Action item: Wherever "create" turns up in the entries, copy out the line that holds it.
Given records: Begin
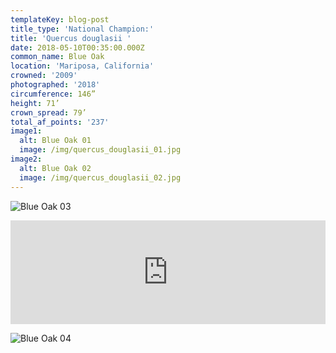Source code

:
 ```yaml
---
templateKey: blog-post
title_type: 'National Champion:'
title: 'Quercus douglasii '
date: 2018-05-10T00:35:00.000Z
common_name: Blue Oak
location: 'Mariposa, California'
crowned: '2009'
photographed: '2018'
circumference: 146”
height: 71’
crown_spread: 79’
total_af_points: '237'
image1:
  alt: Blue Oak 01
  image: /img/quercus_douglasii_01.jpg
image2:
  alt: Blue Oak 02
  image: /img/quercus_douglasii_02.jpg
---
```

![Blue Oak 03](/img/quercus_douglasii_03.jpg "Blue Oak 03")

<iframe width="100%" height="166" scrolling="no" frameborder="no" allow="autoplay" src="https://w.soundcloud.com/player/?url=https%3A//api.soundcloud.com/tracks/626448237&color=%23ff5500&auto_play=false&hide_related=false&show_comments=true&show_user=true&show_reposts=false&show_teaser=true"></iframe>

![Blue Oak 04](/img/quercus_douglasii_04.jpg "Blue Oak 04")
Given records: End
Given records: Begin
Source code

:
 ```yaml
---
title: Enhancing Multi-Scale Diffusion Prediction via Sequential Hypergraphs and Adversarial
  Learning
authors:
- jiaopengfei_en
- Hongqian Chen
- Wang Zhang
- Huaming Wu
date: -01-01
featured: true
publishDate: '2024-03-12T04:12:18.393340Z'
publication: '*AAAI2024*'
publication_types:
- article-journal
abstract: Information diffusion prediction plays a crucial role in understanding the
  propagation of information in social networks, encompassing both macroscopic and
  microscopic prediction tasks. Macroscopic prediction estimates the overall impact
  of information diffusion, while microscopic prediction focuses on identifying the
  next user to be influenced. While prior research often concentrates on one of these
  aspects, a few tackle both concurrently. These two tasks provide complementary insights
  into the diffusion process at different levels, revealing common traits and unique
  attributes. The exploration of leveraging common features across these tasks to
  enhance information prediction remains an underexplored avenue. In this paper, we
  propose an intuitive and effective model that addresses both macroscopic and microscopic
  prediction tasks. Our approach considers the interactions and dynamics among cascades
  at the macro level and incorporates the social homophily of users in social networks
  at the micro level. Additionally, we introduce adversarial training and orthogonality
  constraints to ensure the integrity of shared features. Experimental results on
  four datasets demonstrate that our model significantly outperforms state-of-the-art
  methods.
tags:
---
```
Given records: End
Given records: Begin
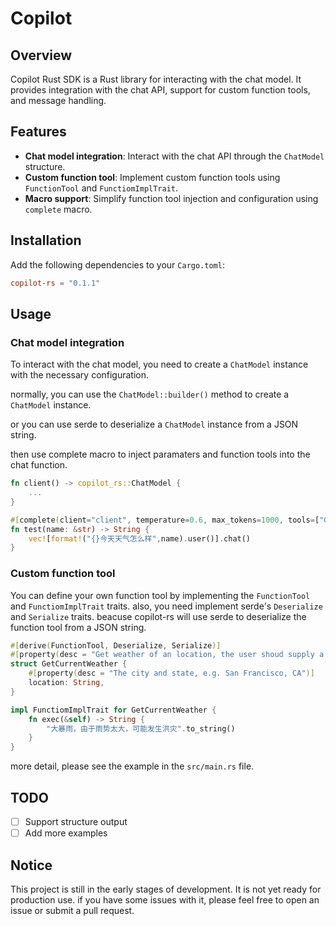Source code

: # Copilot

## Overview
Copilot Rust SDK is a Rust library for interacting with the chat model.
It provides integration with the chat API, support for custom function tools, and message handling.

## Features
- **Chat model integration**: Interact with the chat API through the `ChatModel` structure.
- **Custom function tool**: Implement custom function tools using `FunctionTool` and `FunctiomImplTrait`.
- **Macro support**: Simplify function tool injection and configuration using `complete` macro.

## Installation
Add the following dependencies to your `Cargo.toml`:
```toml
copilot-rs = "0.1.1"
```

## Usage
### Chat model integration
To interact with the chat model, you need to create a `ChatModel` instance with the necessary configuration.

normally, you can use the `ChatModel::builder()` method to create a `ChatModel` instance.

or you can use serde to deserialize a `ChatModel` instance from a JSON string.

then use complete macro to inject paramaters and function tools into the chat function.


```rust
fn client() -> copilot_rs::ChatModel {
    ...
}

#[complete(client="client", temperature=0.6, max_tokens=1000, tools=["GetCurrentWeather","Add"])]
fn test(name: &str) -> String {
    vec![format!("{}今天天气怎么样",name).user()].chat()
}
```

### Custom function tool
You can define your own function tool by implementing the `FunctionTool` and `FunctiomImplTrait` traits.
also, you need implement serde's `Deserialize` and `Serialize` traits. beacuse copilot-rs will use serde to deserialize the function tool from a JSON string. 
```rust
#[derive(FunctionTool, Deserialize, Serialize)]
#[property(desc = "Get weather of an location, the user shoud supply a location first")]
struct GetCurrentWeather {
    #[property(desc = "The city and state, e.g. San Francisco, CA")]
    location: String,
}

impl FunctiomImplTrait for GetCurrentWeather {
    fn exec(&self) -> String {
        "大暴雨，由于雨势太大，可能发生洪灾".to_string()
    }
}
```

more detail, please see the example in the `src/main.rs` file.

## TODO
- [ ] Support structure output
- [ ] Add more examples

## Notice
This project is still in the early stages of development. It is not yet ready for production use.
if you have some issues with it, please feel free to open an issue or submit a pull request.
Given records: End
Task output:
To interact with the chat model, you need to create a `ChatModel` instance with the necessary configuration.
normally, you can use the `ChatModel::builder()` method to create a `ChatModel` instance.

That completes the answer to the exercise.